MATERIAL SHOWN.
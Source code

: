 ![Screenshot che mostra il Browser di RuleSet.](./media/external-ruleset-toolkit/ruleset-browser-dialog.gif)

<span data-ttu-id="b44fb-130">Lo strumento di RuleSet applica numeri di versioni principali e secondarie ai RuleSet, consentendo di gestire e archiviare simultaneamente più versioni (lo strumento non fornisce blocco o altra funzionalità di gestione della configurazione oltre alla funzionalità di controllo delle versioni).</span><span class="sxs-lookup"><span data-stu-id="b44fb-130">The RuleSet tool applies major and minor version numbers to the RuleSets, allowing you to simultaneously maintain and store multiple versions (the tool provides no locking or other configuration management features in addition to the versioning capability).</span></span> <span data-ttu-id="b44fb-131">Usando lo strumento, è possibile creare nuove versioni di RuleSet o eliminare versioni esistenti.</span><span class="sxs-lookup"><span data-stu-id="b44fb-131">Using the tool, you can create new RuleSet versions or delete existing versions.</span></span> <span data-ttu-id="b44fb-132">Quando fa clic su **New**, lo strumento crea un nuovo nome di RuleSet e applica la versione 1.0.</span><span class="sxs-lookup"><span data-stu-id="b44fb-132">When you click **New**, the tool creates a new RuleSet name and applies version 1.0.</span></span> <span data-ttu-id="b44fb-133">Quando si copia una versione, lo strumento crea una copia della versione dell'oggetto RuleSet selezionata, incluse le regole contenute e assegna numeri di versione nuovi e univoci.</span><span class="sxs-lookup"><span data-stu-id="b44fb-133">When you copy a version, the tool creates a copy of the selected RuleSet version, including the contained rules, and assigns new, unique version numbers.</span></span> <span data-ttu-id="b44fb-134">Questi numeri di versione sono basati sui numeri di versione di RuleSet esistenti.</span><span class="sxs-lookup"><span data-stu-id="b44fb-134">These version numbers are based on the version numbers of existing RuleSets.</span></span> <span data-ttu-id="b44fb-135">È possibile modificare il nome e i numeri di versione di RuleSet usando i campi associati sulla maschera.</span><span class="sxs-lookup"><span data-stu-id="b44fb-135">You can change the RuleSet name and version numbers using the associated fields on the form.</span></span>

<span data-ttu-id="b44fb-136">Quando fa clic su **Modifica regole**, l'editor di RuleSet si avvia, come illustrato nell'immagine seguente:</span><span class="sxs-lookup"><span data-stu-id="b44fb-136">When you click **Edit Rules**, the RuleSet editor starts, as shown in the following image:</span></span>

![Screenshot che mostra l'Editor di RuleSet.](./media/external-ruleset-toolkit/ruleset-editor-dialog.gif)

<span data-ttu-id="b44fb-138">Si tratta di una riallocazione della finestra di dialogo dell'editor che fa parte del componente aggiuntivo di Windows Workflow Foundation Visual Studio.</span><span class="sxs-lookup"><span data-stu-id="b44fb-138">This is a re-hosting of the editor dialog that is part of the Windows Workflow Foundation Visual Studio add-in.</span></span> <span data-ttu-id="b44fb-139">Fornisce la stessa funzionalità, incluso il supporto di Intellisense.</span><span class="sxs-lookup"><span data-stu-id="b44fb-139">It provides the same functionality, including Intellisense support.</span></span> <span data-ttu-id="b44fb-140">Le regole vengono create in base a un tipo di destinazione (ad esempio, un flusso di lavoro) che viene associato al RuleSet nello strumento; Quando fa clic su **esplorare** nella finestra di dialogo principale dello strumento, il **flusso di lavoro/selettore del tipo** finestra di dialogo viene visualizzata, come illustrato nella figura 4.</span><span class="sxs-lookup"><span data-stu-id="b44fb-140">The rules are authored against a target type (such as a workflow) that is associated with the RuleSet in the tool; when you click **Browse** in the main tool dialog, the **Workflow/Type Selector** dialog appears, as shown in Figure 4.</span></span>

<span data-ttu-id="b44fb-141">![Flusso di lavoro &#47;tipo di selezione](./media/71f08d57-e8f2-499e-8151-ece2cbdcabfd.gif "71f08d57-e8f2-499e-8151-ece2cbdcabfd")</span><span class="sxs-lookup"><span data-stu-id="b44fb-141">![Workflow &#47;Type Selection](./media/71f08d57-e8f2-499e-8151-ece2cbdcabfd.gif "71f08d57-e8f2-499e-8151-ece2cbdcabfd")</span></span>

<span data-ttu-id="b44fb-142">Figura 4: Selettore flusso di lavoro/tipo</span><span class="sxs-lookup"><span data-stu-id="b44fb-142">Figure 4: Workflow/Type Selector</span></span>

WORK TASK. Look through the lines above and collect those with the word "editor".

EXERCISE ANSWER.
<span data-ttu-id="b44fb-136">Quando fa clic su **Modifica regole**, l'editor di RuleSet si avvia, come illustrato nell'immagine seguente:</span><span class="sxs-lookup"><span data-stu-id="b44fb-136">When you click **Edit Rules**, the RuleSet editor starts, as shown in the following image:</span></span>
![Screenshot che mostra l'Editor di RuleSet.](./media/external-ruleset-toolkit/ruleset-editor-dialog.gif)
<span data-ttu-id="b44fb-138">Si tratta di una riallocazione della finestra di dialogo dell'editor che fa parte del componente aggiuntivo di Windows Workflow Foundation Visual Studio.</span><span class="sxs-lookup"><span data-stu-id="b44fb-138">This is a re-hosting of the editor dialog that is part of the Windows Workflow Foundation Visual Studio add-in.</span></span> <span data-ttu-id="b44fb-139">Fornisce la stessa funzionalità, incluso il supporto di Intellisense.</span><span class="sxs-lookup"><span data-stu-id="b44fb-139">It provides the same functionality, including Intellisense support.</span></span> <span data-ttu-id="b44fb-140">Le regole vengono create in base a un tipo di destinazione (ad esempio, un flusso di lavoro) che viene associato al RuleSet nello strumento; Quando fa clic su **esplorare** nella finestra di dialogo principale dello strumento, il **flusso di lavoro/selettore del tipo** finestra di dialogo viene visualizzata, come illustrato nella figura 4.</span><span class="sxs-lookup"><span data-stu-id="b44fb-140">The rules are authored against a target type (such as a workflow) that is associated with the RuleSet in the tool; when you click **Browse** in the main tool dialog, the **Workflow/Type Selector** dialog appears, as shown in Figure 4.</span></span>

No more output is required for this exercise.